2020 Nautilus Book Award Gold Medal Winner, Memoir

Welcome to my world.

My story is written in diary format. I wrote it from June 15, 2013, to June 15, 2014. What I didn’t know, as I was writing, was that I was capturing the last year of my son’s life. Pat died, unexpectedly, on July 23, 2014, in a hospital psych ward. Suddenly, my diary morphed into a more poignant record than I’d anticipated, and after he died, I discovered Pat had been making regular posts on Facebook. I decided to add his comments to my own.

I like stories where I can extrapolate from the singular to the universal—that is where I can identify with a common denominator in another person’s experience.
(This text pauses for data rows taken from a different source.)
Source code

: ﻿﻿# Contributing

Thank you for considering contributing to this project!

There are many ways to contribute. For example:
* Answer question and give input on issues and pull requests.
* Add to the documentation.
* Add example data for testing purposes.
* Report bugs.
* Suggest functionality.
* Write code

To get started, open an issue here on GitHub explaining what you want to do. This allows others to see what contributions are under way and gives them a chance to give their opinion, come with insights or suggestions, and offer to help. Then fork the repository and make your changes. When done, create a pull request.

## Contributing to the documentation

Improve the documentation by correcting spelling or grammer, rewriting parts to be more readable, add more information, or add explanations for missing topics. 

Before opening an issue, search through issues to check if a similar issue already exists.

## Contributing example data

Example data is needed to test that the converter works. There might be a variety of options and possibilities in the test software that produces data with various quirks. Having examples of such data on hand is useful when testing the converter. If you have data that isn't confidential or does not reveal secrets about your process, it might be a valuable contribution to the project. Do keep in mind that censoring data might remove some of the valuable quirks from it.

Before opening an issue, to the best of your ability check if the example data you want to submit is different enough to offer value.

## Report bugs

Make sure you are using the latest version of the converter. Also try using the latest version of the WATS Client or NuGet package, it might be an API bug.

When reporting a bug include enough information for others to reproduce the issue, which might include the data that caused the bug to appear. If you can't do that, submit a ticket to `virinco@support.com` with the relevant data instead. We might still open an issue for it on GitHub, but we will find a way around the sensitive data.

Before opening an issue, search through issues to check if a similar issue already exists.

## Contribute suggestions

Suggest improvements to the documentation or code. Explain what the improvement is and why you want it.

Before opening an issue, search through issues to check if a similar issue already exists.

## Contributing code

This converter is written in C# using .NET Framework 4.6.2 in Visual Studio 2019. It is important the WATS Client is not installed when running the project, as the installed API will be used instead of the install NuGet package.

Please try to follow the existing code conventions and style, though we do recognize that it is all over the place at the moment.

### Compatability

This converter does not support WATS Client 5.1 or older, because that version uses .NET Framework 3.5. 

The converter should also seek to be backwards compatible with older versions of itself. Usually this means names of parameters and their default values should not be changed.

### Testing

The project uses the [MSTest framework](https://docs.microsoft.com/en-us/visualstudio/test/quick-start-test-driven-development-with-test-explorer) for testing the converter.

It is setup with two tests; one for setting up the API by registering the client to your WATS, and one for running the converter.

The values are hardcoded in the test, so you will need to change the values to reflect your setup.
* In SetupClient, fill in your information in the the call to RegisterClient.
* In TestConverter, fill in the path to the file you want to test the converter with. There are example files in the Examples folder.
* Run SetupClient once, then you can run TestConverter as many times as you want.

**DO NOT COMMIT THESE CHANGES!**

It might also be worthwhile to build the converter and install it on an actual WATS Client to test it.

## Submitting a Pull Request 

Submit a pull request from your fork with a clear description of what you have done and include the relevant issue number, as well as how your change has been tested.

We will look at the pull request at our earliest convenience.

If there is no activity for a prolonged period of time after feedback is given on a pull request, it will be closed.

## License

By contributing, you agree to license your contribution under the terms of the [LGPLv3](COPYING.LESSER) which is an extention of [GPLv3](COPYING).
One early reader of my diary said, “Your story is so relatable.” That’s what I hope other readers will say.

You may relate to my story if:

You have a child (children) you love more than your own life.

You have a child who suffers from serious mental illness.

You’ve lost a child—no matter what age.

You’re a member of the sandwich generation.

You treasure conversations with children—especially when they’re your grandchildren.

Your cat or your dog is in charge of your household.

Your bones are beginning to creak.

You wake up each morning with a huge hole in your heart but you know, somehow, some way, you have to get up and put one foot in front of the other.

You enjoy reading the other side of history—about ordinary people and their daily lives.

You have a sense of humor.

You’ve been thinking of leaving something for your descendants—a letter, story, diary, song, painting, or poem—but you haven’t gotten around to it. Maybe my diary will spur you on.

More notes about format:

I’ve added a Before section (Scenes from the Trenches). Going in, I want the reader to know “Yes, Houston, we really do have a problem.” I’ve divided my diary into quarters—Summer, Fall, Winter, and Spring. I introduce each with a poem—three of them are Pat’s. I end with an After section I didn’t see coming.

As I was writing, I had no idea, from day to day, what stories were unfolding. I learn, right along with the reader, what will happen next. We’re all on a journey. Thank you for going on this journey with me. Dede

Dede posted her story in two-week increments at www.soonerthantomorrow.com. The following are readers’ responses.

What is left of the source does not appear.